Measuring technological change is complex, as it involves various actors and outcomes, with numerous inventions failing to achieve widespread success. The interaction between technology and society is multifaceted; for instance, cars have revolutionized transportation but also introduced pollution and resource consumption. Additionally, contemporary technology often creates a disconnect between individuals and their natural surroundings, making it difficult for consumers to recognize the environmental impacts of their daily choices.
However, emerging technologies are increasingly being harnessed to combat climate change, as demonstrated by initiatives in places like California, which have made strides in reducing carbon emissions through renewable energy sources. Despite the promise of technological solutions, challenges persist, and the relationship between new technologies and environmental sustainability continues to evolve. Ultimately, the central question remains whether a sustainable coexistence between human technological advancement and Earth's ecosystems can be achieved.
Technological change
The growth and continued evolution of technological systems and artifacts pose significant challenges and opportunities relating to global climate change. New technologies may damage the environment, but technologies may also be created to protect or restore that environment. In either case, technology is the driving force behind anthropogenic climate change.
Background
Human beings have an inherent capacity to create and re-create their environments. Human technological prowess far outstrips that of any other species. The ability of human beings to reshape landscapes, for example, can be easily observed from orbit. With the advent of industrialization and mass production and distribution, the pace and intensity of technological change accelerated.
Humans have created more devices and achieved more wholesale reshaping of the Earth during the past few hundred years than the previous several millennia. Perhaps the most outstanding exemplar of this reshaping has been the widespread creation and growth of cities, many of which contain populations of over ten million persons.
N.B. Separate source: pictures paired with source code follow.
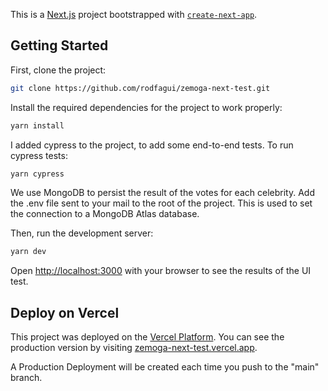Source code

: This is a [Next.js](https://nextjs.org/) project bootstrapped with [`create-next-app`](https://github.com/vercel/next.js/tree/canary/packages/create-next-app).

## Getting Started

First, clone the project:

```bash
git clone https://github.com/rodfagui/zemoga-next-test.git
```

Install the required dependencies for the project to work properly:

```bash
yarn install
```

I added cypress to the project, to add some end-to-end tests. To run cypress tests:

```bash
yarn cypress
```

We use MongoDB to persist the result of the votes for each celebrity. Add the .env file sent to your mail to the root of the project. This is used to set the connection to a MongoDB Atlas database.

Then, run the development server:

```bash
yarn dev
```

Open [http://localhost:3000](http://localhost:3000) with your browser to see the results of the UI test.

## Deploy on Vercel

This project was deployed on the [Vercel Platform](https://vercel.com/new?utm_medium=default-template&filter=next.js&utm_source=create-next-app&utm_campaign=create-next-app-readme). You can see the production version by visiting [zemoga-next-test.vercel.app](https://zemoga-next-test.vercel.app/).

A Production Deployment will be created each time you push to the "main" branch.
Over one-half of the world’s population lives in these densely packed urban environments, and collectively their inhabitants or those who service their needs from afar generate the bulk of the pollutants that affect the soils, water, other species, and air of the Earth.
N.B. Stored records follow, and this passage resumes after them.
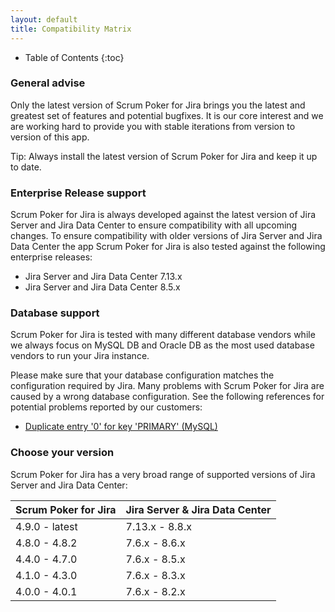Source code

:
 ```yaml
---
layout: default
title: Compatibility Matrix
---
```


* Table of Contents
{:toc}

### General advise

Only the latest version of Scrum Poker for Jira brings you the latest and greatest set of features and potential bugfixes.
It is our core interest and we are working hard to provide you with stable iterations from version to version of this app.

Tip: Always install the latest version of Scrum Poker for Jira and keep it up to date.

### Enterprise Release support

Scrum Poker for Jira is always developed against the latest version of Jira Server and Jira Data Center to ensure compatibility with all upcoming changes.
To ensure compatibility with older versions of Jira Server and Jira Data Center the app Scrum Poker for Jira is also tested against the following enterprise releases:

* Jira Server and Jira Data Center 7.13.x
* Jira Server and Jira Data Center 8.5.x

### Database support

Scrum Poker for Jira is tested with many different database vendors while we always focus on MySQL DB and Oracle DB as the most used database vendors to run your Jira instance.

Please make sure that your database configuration matches the configuration required by Jira.
Many problems with Scrum Poker for Jira are caused by a wrong database configuration.
See the following references for potential problems reported by our customers:

* [Duplicate entry '0' for key 'PRIMARY' (MySQL)](https://confluence.atlassian.com/jirakb/duplicate-entry-errors-in-logs-after-upgrading-jira-server-with-mysql-database-646251198.html)

### Choose your version

Scrum Poker for Jira has a very broad range of supported versions of Jira Server and Jira Data Center:

| Scrum Poker for Jira | Jira Server & Jira Data Center |
| -------------------- | ------------------------------ |
| 4.9.0 - latest       | 7.13.x - 8.8.x                 |
| 4.8.0 - 4.8.2        | 7.6.x - 8.6.x                  |
| 4.4.0 - 4.7.0        | 7.6.x - 8.5.x                  |
| 4.1.0 - 4.3.0        | 7.6.x - 8.3.x                  |
| 4.0.0 - 4.0.1        | 7.6.x - 8.2.x                  |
Measuring Technological Change
The extent of technological change is difficult to characterize precisely. One could catalog the patents granted in a certain time frame, but that information is just a small part of the overall picture. Many patents, which globally number in the millions, are never commercialized. Many patents that do result in actual products, goods, or services do not achieve large-scale success or dissemination. A significant number of patents, however, achieve extraordinary levels of influence, affecting human beings and the entire planet in profound ways. For example, the automobile and the many patents associated with it over time have arguably transformed both the human-made and the natural world.
Technological change itself can be thought of as a set of interrelated processes whereby a particular new artifact, system, or innovation is introduced on a scale sufficient to alter in some measurable manner the various environments in which that artifact, system, or innovation functions. All technological change involves a complex interaction among a host of actors, including inventors, government officials, sponsors, producers or manufacturers, distributors, users, and beneficiaries.
Each technology or technological system embodies within itself a set of implicit or explicit values, constraints, limitations, and problems that either are readily discernible or become discernible over time. For example, automobiles are designed to transport human beings and cargo from one location to another, but they also embody a set of values involving comfort, speed, agility, safety, efficiency, aesthetics, and so forth. They are designed and built within a set of constraints that minimally includes statutes and regulations that govern the sector, cost, marketability, and life cycle of each product, as well as the condition of the larger environment within which it will be embedded. For example, a nation that has few roads in good condition may require a significantly different type of automobile from one in which there are many paved highways.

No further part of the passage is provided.